The other big development of recent weeks has been a large deal in the community banking industry, and I regard this as a tipping point of sorts, as well. The acquisition of North Carolina-based BNC Bancorp by Nashville's strongest growth bank, Pinnacle Financial Partners Inc., marks the beginning of the growth era of mega-community banks here in the Southeast and elsewhere. The $19 billion-in-assets bank that was just created will take two high-performing banks in some of the region's highest-growth markets (although not yet in Atlanta) and make them an even more competitive force, and any large or small bank CEO who ignores this combination does so at his own peril.
There is a lot to be said for a 50% overhead ratio, 10% earnings accretion and a stock that sells in excess of 300% of tangible book value; any large-bank CEO in the region who thinks that his company is immune to the impact of this deal is in serious danger of having his lunch summarily eaten.

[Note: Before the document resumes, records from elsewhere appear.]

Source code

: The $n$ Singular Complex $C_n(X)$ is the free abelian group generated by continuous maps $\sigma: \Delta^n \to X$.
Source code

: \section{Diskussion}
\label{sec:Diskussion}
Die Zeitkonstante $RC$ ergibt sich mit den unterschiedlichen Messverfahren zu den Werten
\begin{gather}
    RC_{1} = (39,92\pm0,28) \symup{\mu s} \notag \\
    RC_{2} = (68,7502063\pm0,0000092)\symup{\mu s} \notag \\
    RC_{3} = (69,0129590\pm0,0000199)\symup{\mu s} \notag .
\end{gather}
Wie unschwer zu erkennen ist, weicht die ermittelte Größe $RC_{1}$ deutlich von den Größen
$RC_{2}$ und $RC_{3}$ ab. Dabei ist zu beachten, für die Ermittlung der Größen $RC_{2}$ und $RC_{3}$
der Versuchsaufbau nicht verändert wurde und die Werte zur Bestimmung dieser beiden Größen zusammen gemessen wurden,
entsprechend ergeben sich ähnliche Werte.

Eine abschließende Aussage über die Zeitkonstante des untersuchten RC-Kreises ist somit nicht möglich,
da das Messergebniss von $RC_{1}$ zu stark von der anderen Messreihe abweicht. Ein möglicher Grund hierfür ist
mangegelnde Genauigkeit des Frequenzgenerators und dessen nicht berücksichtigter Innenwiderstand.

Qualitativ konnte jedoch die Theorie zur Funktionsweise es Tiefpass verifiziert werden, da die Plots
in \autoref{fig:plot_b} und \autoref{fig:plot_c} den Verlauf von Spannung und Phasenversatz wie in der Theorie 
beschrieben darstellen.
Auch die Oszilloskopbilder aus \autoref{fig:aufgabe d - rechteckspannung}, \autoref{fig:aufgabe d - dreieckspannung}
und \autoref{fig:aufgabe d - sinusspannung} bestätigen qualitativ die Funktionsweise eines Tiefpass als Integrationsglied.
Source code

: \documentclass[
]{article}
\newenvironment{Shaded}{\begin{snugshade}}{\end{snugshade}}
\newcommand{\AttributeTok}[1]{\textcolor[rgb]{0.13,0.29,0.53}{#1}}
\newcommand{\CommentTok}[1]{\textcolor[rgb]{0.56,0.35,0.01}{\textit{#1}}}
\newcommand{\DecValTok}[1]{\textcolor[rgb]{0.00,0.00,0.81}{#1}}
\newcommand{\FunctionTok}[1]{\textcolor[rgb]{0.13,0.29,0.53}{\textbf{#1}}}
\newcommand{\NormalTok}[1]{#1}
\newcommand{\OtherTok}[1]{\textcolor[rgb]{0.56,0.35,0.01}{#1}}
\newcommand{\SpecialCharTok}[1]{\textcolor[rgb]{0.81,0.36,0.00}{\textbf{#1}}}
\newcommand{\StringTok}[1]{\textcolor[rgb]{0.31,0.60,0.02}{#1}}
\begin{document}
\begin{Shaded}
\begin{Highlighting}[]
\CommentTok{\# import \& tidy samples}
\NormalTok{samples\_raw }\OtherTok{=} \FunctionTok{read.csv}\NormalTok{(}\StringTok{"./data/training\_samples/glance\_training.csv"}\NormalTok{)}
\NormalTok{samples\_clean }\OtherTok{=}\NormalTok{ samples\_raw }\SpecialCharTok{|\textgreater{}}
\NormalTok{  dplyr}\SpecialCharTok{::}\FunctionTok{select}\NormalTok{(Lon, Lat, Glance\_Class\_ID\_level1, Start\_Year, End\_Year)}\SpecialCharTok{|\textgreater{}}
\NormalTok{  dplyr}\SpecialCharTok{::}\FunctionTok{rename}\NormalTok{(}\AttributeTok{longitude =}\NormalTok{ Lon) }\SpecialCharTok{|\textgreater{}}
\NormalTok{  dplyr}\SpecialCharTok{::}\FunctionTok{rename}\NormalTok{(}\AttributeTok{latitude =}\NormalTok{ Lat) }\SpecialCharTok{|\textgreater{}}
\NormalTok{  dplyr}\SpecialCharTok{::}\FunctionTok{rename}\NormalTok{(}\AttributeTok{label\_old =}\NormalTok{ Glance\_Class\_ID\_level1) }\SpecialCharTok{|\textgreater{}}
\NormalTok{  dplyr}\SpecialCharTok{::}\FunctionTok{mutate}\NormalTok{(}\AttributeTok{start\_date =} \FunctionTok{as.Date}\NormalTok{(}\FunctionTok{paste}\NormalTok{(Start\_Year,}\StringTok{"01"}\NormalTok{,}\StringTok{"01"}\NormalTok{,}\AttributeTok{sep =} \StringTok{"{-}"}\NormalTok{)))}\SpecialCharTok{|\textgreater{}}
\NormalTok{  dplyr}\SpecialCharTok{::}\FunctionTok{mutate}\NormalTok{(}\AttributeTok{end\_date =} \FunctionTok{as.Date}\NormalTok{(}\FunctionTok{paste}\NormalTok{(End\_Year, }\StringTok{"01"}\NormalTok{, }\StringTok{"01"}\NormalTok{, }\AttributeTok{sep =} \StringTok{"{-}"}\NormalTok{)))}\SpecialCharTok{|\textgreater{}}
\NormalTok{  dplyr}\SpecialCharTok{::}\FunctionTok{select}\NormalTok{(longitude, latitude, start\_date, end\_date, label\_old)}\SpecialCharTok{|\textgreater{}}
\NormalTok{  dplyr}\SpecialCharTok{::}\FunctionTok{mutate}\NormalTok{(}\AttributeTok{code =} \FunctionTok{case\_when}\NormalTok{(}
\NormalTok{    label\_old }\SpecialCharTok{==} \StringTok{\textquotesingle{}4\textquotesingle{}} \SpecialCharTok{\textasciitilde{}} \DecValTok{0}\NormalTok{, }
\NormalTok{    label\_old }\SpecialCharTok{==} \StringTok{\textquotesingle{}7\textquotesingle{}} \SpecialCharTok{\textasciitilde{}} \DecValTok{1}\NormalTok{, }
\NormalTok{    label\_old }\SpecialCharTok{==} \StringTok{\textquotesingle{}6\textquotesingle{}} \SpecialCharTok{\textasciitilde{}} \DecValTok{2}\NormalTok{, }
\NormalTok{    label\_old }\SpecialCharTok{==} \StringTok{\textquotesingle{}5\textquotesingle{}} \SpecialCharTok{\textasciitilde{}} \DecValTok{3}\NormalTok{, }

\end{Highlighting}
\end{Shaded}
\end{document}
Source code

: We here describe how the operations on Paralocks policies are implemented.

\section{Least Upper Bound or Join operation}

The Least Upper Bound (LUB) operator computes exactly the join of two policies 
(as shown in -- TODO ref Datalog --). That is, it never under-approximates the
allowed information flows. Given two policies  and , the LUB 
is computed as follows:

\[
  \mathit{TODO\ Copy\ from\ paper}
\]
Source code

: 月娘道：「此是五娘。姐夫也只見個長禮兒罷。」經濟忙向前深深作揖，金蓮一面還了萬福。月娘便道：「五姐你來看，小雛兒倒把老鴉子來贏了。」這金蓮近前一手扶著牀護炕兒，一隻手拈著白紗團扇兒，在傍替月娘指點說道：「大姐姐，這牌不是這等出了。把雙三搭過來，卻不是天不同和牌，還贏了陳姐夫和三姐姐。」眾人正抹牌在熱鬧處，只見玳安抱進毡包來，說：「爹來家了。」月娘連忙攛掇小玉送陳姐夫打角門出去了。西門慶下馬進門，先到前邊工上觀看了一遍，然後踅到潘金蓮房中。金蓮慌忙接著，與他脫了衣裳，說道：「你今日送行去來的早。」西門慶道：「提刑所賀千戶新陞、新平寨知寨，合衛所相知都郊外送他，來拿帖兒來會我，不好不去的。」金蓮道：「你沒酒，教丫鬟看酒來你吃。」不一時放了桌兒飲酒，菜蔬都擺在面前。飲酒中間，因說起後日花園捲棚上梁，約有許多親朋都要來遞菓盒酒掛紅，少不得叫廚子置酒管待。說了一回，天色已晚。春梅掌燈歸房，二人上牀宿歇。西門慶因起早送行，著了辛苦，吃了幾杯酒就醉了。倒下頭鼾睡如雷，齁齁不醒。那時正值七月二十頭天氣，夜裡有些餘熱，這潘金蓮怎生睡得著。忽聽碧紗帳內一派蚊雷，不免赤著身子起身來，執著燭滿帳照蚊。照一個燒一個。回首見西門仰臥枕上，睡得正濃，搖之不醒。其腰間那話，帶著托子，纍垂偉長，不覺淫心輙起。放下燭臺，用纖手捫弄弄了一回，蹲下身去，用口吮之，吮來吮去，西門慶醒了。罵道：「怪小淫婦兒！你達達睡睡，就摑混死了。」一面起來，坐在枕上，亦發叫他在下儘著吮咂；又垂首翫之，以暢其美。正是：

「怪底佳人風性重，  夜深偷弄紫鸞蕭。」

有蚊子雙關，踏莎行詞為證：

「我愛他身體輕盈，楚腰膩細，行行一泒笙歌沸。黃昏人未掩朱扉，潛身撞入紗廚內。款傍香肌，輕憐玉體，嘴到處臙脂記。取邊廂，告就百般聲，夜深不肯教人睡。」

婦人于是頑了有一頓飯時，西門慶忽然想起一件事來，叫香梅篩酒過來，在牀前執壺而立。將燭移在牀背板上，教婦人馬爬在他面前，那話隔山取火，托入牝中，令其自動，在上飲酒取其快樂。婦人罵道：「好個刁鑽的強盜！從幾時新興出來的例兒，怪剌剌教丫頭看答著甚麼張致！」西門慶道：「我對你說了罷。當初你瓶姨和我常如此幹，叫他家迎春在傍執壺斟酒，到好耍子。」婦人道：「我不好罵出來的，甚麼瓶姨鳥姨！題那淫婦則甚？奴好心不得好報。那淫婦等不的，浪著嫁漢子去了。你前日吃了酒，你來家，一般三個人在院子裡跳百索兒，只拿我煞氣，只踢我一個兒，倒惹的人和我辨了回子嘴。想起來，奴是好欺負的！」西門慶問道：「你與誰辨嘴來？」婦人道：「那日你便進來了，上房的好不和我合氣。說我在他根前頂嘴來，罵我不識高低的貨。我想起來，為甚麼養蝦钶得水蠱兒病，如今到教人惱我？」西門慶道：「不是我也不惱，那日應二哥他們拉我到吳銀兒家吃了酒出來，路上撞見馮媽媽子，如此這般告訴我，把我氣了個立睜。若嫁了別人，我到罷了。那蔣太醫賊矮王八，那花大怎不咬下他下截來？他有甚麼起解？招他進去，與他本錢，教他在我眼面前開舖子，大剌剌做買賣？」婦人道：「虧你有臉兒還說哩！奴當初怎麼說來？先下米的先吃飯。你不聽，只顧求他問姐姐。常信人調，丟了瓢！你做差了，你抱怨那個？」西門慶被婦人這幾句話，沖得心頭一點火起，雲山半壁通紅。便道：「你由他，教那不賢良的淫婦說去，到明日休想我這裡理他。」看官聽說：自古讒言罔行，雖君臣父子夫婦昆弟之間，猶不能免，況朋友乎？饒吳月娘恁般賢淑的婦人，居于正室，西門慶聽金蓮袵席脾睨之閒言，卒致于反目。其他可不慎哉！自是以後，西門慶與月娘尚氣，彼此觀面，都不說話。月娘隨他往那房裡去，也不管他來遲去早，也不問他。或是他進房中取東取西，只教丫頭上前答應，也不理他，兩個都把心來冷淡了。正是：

The new Pinnacle Financial has just cracked the top-50 ranks of the banking industry, and neither I nor any industry observer that I know thinks that they will stop there. And at the same time, there are other high-performing banks in the region that will be headed in the same direction with a similar likely outcome. This is a tipping point, alright — toward high-performing banks — and I think investors will get much less patient of mediocre performance and complacent bank CEOs as a result.
Perhaps all bankers out there should be reminded of the words of the immortal Satchel Paige, arguably the best pitcher baseball has ever seen, but who was excluded from the career that he should have had by the color of his skin. (I knew about him because I lived in a baseball-mad family, and my grandfather had seen him pitch in the Negro Leagues.) Paige was also one of the game's most colorful characters, and famous for his sayings, one of which was: "Don't look back. Something might be gaining on you." (I suspect that those words had special meaning for a 6'4" black man in the Jim Crow South.)
For the likes of Kelly King, and Bill Rogers of SunTrust Banks Inc. and Tim Sloan of Wells Fargo & Co., and dozens of others, I'd say: You better look back, and you better look forward — and you better decide which side of the tipping point you're on, before it's too late.